35台の仮想サーバーと約1000台のクライアント端末の仮想デスクトップを12枚のブレードサーバーに集約(冗長化により24ブレード構成)

 また、病棟看護師による実施空間にもIT導入。オーダーに基づいた注射薬の準備やリアルタイムの実施チェックの仕組みも、10年ほど前から利用している。こうした医療現場のIT化の流れによって、さまざまなシステム上の課題が生じてきた。

 「アプリケーションごと、サブシステムごとにサーバーを立ててきたため、数多くの物理サーバーが運用されるようになりました。また、信号データや動画像データなど多くのデータが大量に蓄積されるようになり、システム自体も肥大化し、運用管理を含めたコスト負担が非常に大きくなっています。」

 「一方、院内のあらゆる場所からデータへのアクセスを可能にするため、電子カルテや各部門システムなどカスタマイズされたクライアント端末が大量に導入され、その導入・運用コストが大きな問題になりつつあります。反面、ネットワークなどのインフラ整備は"おまけ"のような扱いで、システム全体がアンバランスになっているのが現実です」。山下氏は、従来の課題をこう指摘する。

システム構成の概要図

 
 そうした課題の解決方法の1つとして、病院情報システムのクラウド化を検討した、と山下氏は述べる。クラウド化の目的として、複合システムの増大に対応、運用の変化に柔軟に対応できるシステム構築、システムの投資コストの最適化、運用管理コストの削減、低炭素への対応、という5つを挙げている。

ブレードサーバーでは仮想化対応の高価なスイッチモジュールを使用するが、病院情報システムは仮想サーバーやブレード自体を動的に変更しないので通常のネットワークスイッチを利用しコストダウンを達成した

 福井大学病院では、クラウド環境を構築するためにハードウエアの仮想化とアプリケーションの仮想化技術を採用し、すべてのサーバーをブレードサーバーに集約すると同時に、仮想デスクトップ技術でクライアント端末をシンクライアント化した。それまで35台あった電子カルテシステム、部門システムの物理サーバーは、3枚のブレードに統合された。加えて、約1000台のクライアント端末の仮想デスクトップ環境を、9枚のブレードをベースに運用している。

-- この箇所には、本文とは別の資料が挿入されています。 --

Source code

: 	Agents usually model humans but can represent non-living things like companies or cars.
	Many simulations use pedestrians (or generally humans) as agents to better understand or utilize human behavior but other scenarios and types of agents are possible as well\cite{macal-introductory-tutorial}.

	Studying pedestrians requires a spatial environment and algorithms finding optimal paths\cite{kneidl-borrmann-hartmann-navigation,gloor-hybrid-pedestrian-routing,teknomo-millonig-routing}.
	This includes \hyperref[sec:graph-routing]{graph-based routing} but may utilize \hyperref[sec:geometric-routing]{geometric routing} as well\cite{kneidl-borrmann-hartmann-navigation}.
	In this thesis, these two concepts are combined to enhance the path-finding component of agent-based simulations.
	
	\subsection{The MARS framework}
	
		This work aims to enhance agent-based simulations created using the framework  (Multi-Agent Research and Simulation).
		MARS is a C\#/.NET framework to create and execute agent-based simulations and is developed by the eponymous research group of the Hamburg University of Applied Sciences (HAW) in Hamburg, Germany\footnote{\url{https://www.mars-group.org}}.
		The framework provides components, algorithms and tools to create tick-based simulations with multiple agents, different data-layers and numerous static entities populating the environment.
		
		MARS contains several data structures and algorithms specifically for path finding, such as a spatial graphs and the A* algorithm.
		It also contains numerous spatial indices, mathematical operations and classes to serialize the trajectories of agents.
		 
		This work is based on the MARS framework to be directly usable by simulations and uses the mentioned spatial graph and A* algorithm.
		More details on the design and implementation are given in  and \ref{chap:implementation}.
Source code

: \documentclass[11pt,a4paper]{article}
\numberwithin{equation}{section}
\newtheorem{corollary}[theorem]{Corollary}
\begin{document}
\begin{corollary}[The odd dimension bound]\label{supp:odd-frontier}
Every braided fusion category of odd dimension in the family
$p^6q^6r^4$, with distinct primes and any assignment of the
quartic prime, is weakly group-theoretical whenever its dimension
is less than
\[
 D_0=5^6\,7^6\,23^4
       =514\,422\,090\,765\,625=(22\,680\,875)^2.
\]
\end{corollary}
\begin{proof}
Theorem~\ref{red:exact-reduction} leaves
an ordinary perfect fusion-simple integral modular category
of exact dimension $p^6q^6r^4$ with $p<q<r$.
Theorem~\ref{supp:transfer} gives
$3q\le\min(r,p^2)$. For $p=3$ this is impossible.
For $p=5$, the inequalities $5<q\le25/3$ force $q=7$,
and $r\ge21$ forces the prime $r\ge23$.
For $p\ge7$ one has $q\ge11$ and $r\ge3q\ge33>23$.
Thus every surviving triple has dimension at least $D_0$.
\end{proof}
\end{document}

 従来のようにシステムごと、アプリケーションごとに物理サーバーを立てるシステム環境の場合、稼動のピークを想定して余裕を持った仕様にするのが一般的だ。そのため、それぞれにハードウエアリソースのムダが生じる。「サーバーの仮想化によるクラウド環境では、メモリーの容量を必要なときに必要なアプリケーションに柔軟に移動できるため、リソースのムダなく利用できるようになり、ハードウエアコスト削減に寄与します。部門システムによっては、新しいバージョンのOSに対応していないものもありますが、異なるバージョンのOSを仮想サーバーで運用できるので、効率的なマシンの使い方ができます」(山下氏)という。

 また、物理サーバーは1筐体12ブレード構成、2筐体で冗長化している。筐体をまたがるフェイルオーバーが容易にでき、異常を検知した仮想サーバーを速やかに別の仮想サーバーに移行できるため、可用性の高いシステムが容易に構成できる。「従来は、クリティカルなシステムのみを高価なクラスタ製品で冗長化するのが限度でした。仮想化では、低コストで高可用性を確保できるようになりました。これも大きなメリットです」(山下氏)と指摘する。